___ TASK INPUT
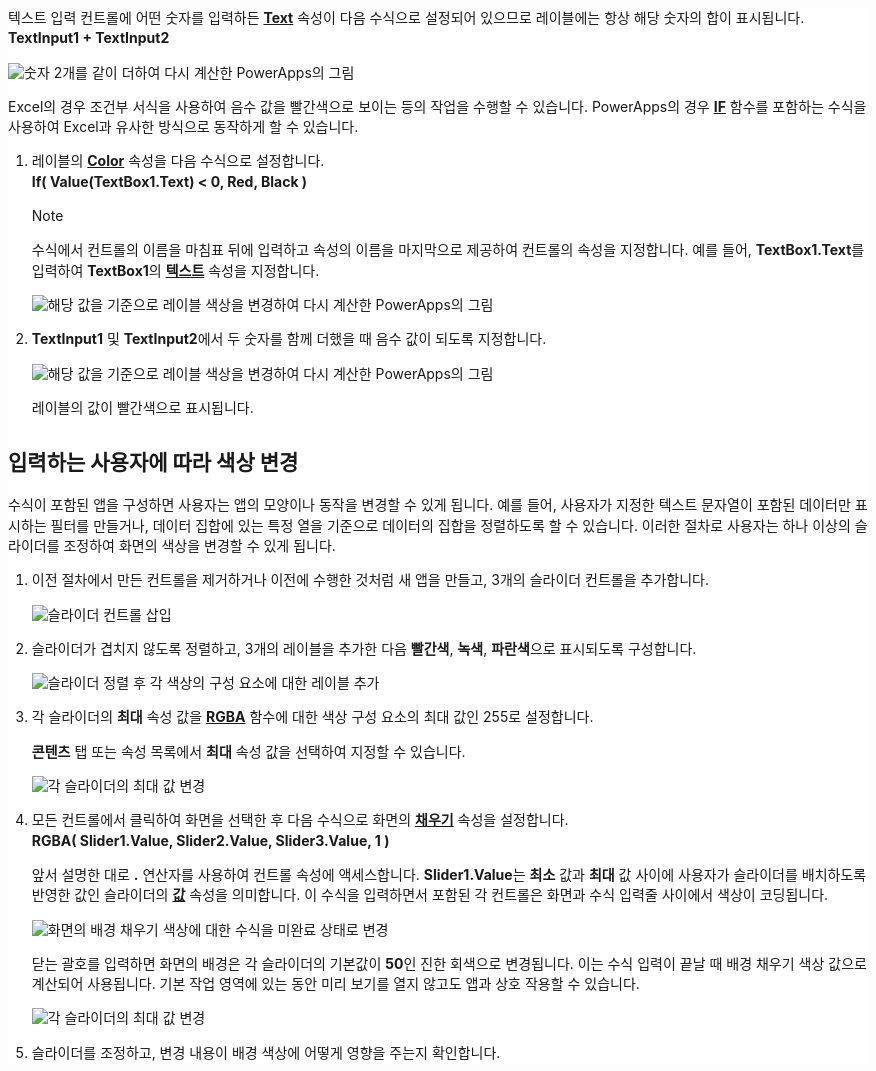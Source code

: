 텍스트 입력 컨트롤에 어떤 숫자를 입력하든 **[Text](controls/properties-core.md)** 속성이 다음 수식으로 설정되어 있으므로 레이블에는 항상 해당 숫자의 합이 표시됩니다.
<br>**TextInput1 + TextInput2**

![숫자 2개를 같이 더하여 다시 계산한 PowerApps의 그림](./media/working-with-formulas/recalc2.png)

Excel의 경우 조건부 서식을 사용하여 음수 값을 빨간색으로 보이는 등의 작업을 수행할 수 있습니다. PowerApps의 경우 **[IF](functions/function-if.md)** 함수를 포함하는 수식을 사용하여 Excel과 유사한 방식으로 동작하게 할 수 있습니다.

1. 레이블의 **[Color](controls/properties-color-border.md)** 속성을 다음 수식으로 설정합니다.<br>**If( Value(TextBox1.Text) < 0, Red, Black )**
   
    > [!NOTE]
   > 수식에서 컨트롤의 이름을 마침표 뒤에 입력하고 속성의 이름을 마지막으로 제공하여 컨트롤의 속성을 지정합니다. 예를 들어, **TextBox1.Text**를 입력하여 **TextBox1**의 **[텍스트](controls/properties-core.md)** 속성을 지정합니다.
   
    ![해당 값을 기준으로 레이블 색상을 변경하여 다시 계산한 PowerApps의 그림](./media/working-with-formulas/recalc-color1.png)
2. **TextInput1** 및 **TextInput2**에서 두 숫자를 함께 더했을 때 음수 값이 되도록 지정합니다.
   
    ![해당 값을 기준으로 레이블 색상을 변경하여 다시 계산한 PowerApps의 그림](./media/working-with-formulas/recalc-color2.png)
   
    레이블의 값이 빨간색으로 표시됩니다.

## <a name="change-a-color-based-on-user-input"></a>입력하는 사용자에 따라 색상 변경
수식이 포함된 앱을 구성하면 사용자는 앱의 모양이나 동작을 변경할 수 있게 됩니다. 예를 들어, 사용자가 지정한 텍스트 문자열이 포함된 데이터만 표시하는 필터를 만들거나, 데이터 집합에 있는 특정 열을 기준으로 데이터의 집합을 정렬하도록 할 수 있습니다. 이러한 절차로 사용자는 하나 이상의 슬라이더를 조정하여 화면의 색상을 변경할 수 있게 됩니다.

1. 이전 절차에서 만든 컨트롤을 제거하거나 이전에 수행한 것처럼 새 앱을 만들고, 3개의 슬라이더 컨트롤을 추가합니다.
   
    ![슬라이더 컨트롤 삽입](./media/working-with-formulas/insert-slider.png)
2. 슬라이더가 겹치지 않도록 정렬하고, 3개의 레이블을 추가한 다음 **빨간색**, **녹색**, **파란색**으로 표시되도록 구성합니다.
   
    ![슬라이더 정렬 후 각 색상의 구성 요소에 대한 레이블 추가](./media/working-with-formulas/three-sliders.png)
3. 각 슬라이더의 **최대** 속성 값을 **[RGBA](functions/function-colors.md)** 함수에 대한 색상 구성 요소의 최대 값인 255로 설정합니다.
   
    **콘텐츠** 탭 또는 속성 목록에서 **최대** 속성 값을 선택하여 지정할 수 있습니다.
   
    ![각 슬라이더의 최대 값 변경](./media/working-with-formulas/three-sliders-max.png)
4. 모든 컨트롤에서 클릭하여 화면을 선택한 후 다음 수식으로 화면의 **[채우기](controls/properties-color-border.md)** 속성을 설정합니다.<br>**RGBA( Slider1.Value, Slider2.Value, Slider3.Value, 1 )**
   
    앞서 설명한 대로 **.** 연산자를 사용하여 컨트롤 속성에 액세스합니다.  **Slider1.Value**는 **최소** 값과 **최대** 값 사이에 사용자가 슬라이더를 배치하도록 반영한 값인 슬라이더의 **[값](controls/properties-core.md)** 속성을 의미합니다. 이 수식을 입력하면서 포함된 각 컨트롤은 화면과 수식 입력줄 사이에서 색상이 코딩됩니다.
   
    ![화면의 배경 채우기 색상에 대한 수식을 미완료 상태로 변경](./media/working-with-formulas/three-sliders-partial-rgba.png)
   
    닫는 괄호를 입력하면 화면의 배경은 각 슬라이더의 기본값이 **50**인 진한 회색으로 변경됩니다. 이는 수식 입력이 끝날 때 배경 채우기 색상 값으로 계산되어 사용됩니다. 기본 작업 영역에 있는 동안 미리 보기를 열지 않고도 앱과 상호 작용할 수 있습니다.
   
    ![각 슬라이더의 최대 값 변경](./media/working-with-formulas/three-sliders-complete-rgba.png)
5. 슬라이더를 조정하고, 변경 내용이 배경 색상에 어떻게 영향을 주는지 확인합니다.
______
→ WHAT YOU SHOULD DO
Retype only the lines above between the line with "계산한 PowerApps의 그림](./media/working-with-formulas/recalc2.png)" and the line with "2. **TextInput1** 및", counting those two lines as well, and keep every character as it is.

→ WORKED SOLUTION
![숫자 2개를 같이 더하여 다시 계산한 PowerApps의 그림](./media/working-with-formulas/recalc2.png)

Excel의 경우 조건부 서식을 사용하여 음수 값을 빨간색으로 보이는 등의 작업을 수행할 수 있습니다. PowerApps의 경우 **[IF](functions/function-if.md)** 함수를 포함하는 수식을 사용하여 Excel과 유사한 방식으로 동작하게 할 수 있습니다.

1. 레이블의 **[Color](controls/properties-color-border.md)** 속성을 다음 수식으로 설정합니다.<br>**If( Value(TextBox1.Text) < 0, Red, Black )**
   
    > [!NOTE]
   > 수식에서 컨트롤의 이름을 마침표 뒤에 입력하고 속성의 이름을 마지막으로 제공하여 컨트롤의 속성을 지정합니다. 예를 들어, **TextBox1.Text**를 입력하여 **TextBox1**의 **[텍스트](controls/properties-core.md)** 속성을 지정합니다.
   
    ![해당 값을 기준으로 레이블 색상을 변경하여 다시 계산한 PowerApps의 그림](./media/working-with-formulas/recalc-color1.png)
2. **TextInput1** 및 **TextInput2**에서 두 숫자를 함께 더했을 때 음수 값이 되도록 지정합니다.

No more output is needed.